Fossil fuels are burned for electricity generation, industrial uses, transportation, as well as for the heat in our homes and commercial buildings.Other industries that emit GHGs in Canada include transportation, electricity, cement, chemicals, manufacturing, buildings, agriculture and waste management.
GHGs from human activities are a significant contributor to climate change. To read about human impacts to the climate, please refer to the United Nations Framework Convention on Climate Change (UNFCCC).
Reducing GHG emissions is an important global issue. Specifically for the oil and natural gas industry, our challenge is to reduce GHG emissions while the demand for energy – and the amount of energy the world is consuming – is growing. Global demand for energy is expected to increase 31 per cent by 2040, according to the International Energy Agency.
The chart below shows that while Canadians make up only 0.5 per cent of the global population, Canada's share of global greenhouse gas emissions is about two per cent. Of that percentage, the largest portion comes from the transportation sector.
In 2010, Canada signed onto the Copenhagen Accord and committed to reduce its GHG emissions to 17 per cent below 2005 levels by 2020. On December 14, 2014, along with 194 other countries, Canada committed to the "Lima Call for Climate Action," which is now referred to as the "Lima Accord." This commitment has set the stage for governments to deliver a new universal climate change agreement in Paris, at the end of 2015.
Read about the government of Canada's Action on Climate Change.
Life cycle GHG emissions from crude oil
Life cycle analysis, sometimes called wells-to-wheels, estimates the amount of GHG emissions associated with the entire life of a product. For petroleum fuels, this includes crude oil production, transport, refining, refined product transport and ultimately combusting the fuel in a vehicle. When GHG emissions are viewed on a well-to-wheels basis, emissions released during the combustion of fuel (such as gasoline or diesel) make up 70 to 80 per cent of total emissions. (CERA Report, May 2014)
Oil sands and GHG
- Overall, oil sands crude is around six per cent more GHG intensive than the U.S. crude supply average on a wells-to-wheels basis (CERA 2010).

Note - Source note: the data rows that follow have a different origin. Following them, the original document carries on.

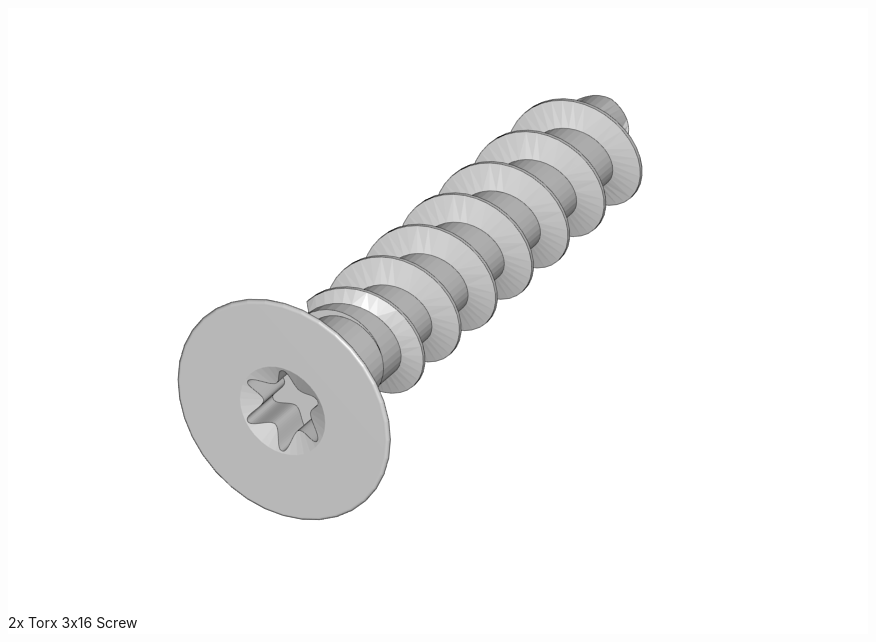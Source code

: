 <td align="left"><p><img src="/media/Section_1_0035.png" alt="/media/Section_1_0035.png" /><br />
 2x Torx 3x16 Screw</p></td>
</tr>
<tr class="even">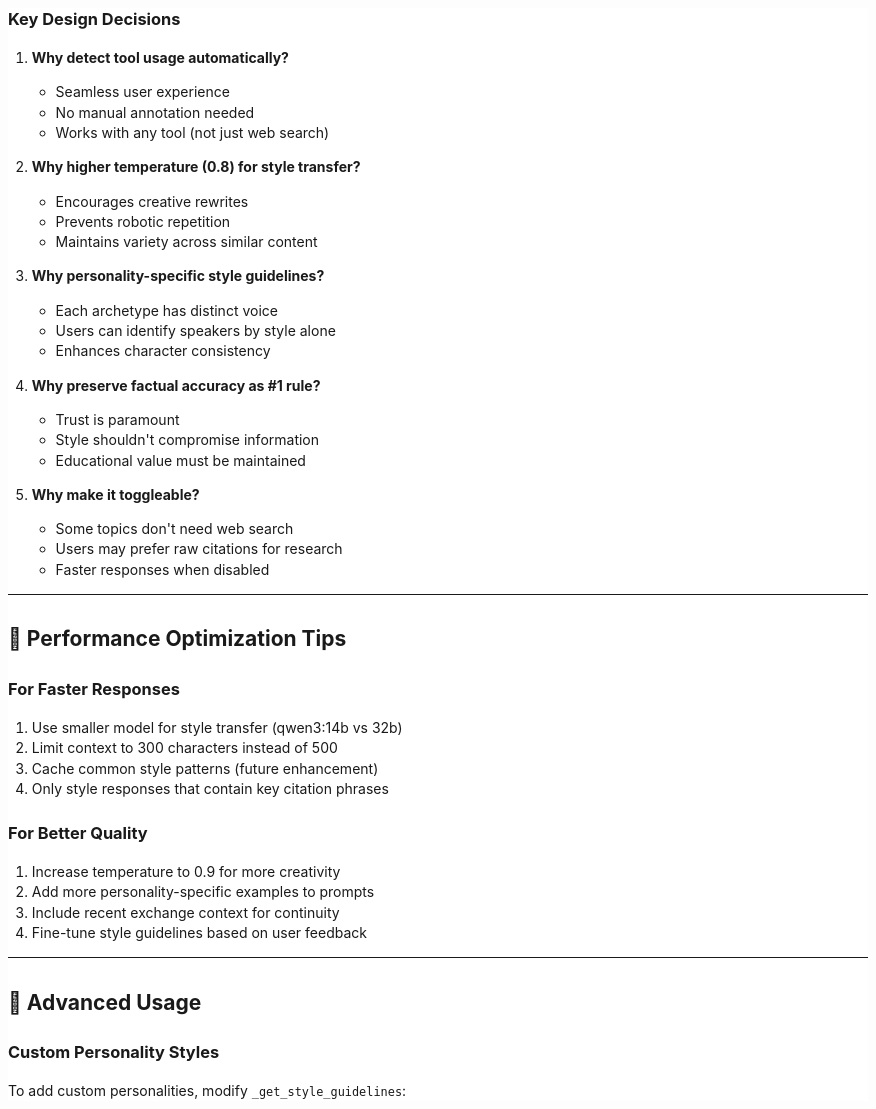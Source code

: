 
### Key Design Decisions

1. **Why detect tool usage automatically?**
   - Seamless user experience
   - No manual annotation needed
   - Works with any tool (not just web search)

2. **Why higher temperature (0.8) for style transfer?**
   - Encourages creative rewrites
   - Prevents robotic repetition
   - Maintains variety across similar content

3. **Why personality-specific style guidelines?**
   - Each archetype has distinct voice
   - Users can identify speakers by style alone
   - Enhances character consistency

4. **Why preserve factual accuracy as #1 rule?**
   - Trust is paramount
   - Style shouldn't compromise information
   - Educational value must be maintained

5. **Why make it toggleable?**
   - Some topics don't need web search
   - Users may prefer raw citations for research
   - Faster responses when disabled

---

## 🚀 Performance Optimization Tips

### For Faster Responses
1. Use smaller model for style transfer (qwen3:14b vs 32b)
2. Limit context to 300 characters instead of 500
3. Cache common style patterns (future enhancement)
4. Only style responses that contain key citation phrases

### For Better Quality
1. Increase temperature to 0.9 for more creativity
2. Add more personality-specific examples to prompts
3. Include recent exchange context for continuity
4. Fine-tune style guidelines based on user feedback

---

## 🔧 Advanced Usage

### Custom Personality Styles

To add custom personalities, modify `_get_style_guidelines`:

- The oil sands industry currently accounts for approximately 9.3 per cent of Canada's total GHG emissions and about 0.13 per cent of global GHG emissions. (Environment Canada 2016)
- Total oil sands GHG emissions in 2014 were 68 megatonnes. (Environment Canada 2016)
Natural gas and GHG
- Natural gas is the cleanest-burning hydrocarbon with a wide variety of uses in our homes, businesses, industry and communities.
- In 2013 Canada generated approximately 6,950 MW of electricity from coal-fired plants. For every 1,000 MW of coal-fired power generation converted to natural gas power generation, annual CO2 equivalent emissions are reduced by 4.4 million tonnes or just over one half of one per cent of Canada's total. (CAPP)
Members in action
CAPP member companies are actively working to reduce GHG emissions through project design, operational excellence, innovation and technology.
One way our members are reducing emissions through operational excellence is by the use of Waste Heat Recovery Units (WHRU). An example is Talisman's Bigstone Plant Waste Heat Recovery Unit, which was designed to transfer waste heat produced by gas turbine compressors and use it to heat liquids required to process gas. By transferring and re-using the waste heat, Talisman is able to reduce its fuel gas consumption thereby reducing GHG emissions.